The campus shooting, Alyssa said, “was a big shift for everyone, but especially Adriana.” In her freshman year, her younger sister was a “shy little thing” figuring out where she was headed. Valenzuela said her youngest daughter had always been more reserved, except if she was performing in the mariachi band led by her husband, where Adriana played the violin.
“She wasn't always like this, where she's so vocal. It’s amazed me in the last, gosh, two years,” Valenzuela said. “She has taken such a front role in our family.”
Alyssa said she’s proud that her younger sister’s gun safety advocacy was born out of “her own experiences in our community.” “Latinos as a whole,” she said, don't always take up space with their voices. “There's still a struggle.”
Both Grijalva’s mom and sister are planning to support Harris. Her sister said she was “iffy” on Biden when she learned he was running again, but feels really inspired by Harris’ momentum. Valenzuela said she is “scared” about the fate of the country and wants to vote for someone with a “moral compass.”
When it comes to down-ballot races, or even Harris’ pick of Gov. Tim Walz for vice president, Alyssa Grijalva said she often turns to her younger sister for insight. “I’ll be like, OK, give me the backstory.”
In a matter of days, their mail-in ballots will arrive.
“We’ll sit at the table and do it all together, make sure that we turn them into the mailbox and they get shipped out — that's how we decided to vote as a family,” Alyssa Grijalva said. “That's more efficient for us, just making sure we get it done.”

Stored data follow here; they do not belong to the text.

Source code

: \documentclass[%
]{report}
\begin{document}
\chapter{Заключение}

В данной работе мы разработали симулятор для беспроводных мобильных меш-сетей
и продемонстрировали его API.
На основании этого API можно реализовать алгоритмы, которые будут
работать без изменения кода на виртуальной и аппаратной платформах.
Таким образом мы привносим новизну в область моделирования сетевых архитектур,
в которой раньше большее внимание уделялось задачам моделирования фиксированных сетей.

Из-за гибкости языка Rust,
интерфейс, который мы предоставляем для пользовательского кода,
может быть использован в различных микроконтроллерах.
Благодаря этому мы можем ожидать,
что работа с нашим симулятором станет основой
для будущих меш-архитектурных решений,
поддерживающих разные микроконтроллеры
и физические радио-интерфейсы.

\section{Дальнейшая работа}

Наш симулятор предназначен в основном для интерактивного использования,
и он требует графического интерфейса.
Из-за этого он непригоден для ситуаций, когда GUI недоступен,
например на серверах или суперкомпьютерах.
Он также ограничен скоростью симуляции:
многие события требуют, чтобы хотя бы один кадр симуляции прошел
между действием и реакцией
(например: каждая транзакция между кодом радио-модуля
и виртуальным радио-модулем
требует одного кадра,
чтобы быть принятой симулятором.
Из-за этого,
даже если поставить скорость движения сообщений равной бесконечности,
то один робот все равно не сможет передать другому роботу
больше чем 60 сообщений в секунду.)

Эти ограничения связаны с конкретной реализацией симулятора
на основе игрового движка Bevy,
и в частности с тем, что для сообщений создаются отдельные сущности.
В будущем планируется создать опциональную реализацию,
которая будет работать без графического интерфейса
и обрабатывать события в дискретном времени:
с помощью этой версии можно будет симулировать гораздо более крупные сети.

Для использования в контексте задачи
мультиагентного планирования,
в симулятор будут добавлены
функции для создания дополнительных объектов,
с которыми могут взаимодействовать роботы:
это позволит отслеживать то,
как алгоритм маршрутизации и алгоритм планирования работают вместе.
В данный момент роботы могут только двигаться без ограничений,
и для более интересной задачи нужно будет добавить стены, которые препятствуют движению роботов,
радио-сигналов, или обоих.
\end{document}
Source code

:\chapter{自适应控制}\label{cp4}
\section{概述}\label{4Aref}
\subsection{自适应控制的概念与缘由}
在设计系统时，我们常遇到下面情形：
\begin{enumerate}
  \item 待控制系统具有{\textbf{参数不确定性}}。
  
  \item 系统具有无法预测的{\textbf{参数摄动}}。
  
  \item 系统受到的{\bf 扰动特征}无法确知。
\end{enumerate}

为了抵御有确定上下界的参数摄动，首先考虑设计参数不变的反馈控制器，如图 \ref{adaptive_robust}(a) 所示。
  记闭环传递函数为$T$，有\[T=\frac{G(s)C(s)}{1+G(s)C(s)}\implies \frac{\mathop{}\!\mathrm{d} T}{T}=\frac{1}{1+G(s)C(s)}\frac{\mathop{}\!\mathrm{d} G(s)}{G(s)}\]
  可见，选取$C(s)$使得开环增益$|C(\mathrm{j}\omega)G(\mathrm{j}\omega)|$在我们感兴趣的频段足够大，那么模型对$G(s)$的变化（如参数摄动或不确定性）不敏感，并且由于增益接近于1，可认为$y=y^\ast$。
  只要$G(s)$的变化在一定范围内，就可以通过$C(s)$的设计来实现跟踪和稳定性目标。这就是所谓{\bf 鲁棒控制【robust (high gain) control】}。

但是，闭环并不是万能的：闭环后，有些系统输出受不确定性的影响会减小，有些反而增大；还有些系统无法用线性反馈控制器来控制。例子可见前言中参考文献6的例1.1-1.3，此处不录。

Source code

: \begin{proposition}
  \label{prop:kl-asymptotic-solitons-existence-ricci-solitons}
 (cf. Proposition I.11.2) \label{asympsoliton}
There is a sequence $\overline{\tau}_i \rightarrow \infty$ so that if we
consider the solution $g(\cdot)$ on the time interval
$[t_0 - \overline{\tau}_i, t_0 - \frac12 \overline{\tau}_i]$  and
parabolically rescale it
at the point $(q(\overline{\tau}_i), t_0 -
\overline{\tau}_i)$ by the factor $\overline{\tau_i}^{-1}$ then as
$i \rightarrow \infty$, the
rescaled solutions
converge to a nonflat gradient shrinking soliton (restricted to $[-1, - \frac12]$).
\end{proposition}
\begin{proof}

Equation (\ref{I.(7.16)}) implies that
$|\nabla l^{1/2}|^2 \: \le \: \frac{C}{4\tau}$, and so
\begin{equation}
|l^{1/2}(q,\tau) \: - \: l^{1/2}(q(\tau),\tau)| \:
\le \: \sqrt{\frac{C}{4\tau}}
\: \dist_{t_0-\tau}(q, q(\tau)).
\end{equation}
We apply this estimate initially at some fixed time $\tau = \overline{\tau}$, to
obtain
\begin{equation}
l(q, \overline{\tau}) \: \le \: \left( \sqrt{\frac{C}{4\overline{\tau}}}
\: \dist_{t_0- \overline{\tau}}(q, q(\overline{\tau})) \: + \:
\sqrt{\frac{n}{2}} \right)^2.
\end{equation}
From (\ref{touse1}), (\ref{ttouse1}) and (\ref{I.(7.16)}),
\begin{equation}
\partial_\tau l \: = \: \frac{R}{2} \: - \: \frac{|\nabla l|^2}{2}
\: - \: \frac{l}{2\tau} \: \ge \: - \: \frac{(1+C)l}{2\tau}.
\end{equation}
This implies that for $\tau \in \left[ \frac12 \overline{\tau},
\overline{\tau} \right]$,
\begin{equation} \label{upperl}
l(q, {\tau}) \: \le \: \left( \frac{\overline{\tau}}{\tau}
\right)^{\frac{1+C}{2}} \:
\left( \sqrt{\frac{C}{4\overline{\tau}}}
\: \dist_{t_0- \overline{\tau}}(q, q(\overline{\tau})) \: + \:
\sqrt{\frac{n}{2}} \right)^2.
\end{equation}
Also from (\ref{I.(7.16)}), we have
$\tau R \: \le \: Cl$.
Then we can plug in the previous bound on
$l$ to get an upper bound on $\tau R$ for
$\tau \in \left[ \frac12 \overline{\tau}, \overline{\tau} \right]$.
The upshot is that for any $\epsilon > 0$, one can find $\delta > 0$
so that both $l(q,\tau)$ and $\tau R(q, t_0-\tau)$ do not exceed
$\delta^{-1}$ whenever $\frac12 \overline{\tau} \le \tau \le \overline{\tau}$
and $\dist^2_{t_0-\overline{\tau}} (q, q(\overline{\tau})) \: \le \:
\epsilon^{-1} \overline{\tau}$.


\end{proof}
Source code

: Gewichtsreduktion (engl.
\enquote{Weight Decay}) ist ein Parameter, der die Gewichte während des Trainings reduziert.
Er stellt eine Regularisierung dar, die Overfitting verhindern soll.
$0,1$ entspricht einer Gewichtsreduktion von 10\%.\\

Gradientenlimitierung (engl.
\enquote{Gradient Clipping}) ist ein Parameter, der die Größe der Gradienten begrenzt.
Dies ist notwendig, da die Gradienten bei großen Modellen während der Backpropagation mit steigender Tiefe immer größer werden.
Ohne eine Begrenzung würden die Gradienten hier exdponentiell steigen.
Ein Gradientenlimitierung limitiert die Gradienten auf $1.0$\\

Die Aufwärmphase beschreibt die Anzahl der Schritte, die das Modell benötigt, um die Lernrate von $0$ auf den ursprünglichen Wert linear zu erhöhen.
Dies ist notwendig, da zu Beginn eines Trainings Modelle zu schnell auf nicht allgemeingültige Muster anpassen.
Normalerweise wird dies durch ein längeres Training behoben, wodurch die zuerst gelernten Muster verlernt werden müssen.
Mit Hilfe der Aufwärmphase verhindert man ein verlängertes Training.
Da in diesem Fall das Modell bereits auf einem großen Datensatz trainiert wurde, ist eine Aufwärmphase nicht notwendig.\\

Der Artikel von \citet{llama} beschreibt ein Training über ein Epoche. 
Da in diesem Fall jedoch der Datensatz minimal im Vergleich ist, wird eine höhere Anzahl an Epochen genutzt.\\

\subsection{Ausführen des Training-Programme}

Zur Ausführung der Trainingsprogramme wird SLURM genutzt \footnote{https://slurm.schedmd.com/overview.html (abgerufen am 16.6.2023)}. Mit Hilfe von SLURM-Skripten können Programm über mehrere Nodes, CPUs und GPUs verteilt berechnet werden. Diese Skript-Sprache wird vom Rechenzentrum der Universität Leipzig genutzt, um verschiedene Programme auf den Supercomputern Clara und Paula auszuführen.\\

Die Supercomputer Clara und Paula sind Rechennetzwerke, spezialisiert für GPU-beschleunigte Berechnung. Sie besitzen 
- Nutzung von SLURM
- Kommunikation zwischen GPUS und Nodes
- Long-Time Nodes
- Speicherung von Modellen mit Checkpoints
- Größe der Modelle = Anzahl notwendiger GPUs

Grijalva had been invited to speak about gun violence prevention at a July 14 event near Tucson that included Gabby Giffords. A day earlier, in Butler, Pennsylvania, a gunman fired at Trump during an open-air campaign rally, injuring his ear and killing two attendees.
In the wake of that tragedy, organizers in Tucson decided to cancel their event. “It was very upsetting because it was canceled because of gun violence, you know, so that really sucked,” Grijalva said.
Grijalva had spent hours working on her remarks for the event, which was organized to help energize voters worried about gun violence to support candidates who back gun control measures in November, including a congressional candidate in a nearby district.
“The election is fast approaching,” she wrote. “It’s a big year to choose the candidate best fit to fight with courage for the change we need to see on a local, state, and national level.”
In the months that followed, incident after incident reinforced that gun violence is a constant in her life and that of many Americans. On September 5, a shooting at a high school in Georgia left two students and two teachers dead. Grijalva described it as “heartbreaking.”
“Honestly… why do we keep letting this happen,” she said in a text message. “When is enough gonna be enough. Kids can’t learn if all they are thinking about is, are they gonna get killed.”
Then, just one day later, a 12-year-old student brought a handgun to Los Niños Elementary in Tucson and local law enforcement was immediately summoned.
The school is an 11-minute drive from Grijalva’s house, she pointed out, and “my nana lives four minutes away.”
In late September, almost exactly two years after the fatal shooting of the university professor, the University of Arizona campus was once again hit by gun violence: a 19-year-old from a nearby community college was found shot to death on a campus volleyball court.
Grijalva is the incoming student government president, a role she says is not political in the partisan sense but that has given her a closer view into how school leaders respond to safety threats and how students grapple with incidents on campus. After the recent shooting, she has been busy advocating on behalf of students for more timely safety alerts and extra support, like a day off from class after a tragedy on campus.
“I’ve had a really hard time this week,” Grijalva said. “On a national level, it’s just happening everywhere … And it just sometimes feels like you can't do anything about it — like it's just so normalized.
“I did not think that the first statement I would write as president would be on gun violence.”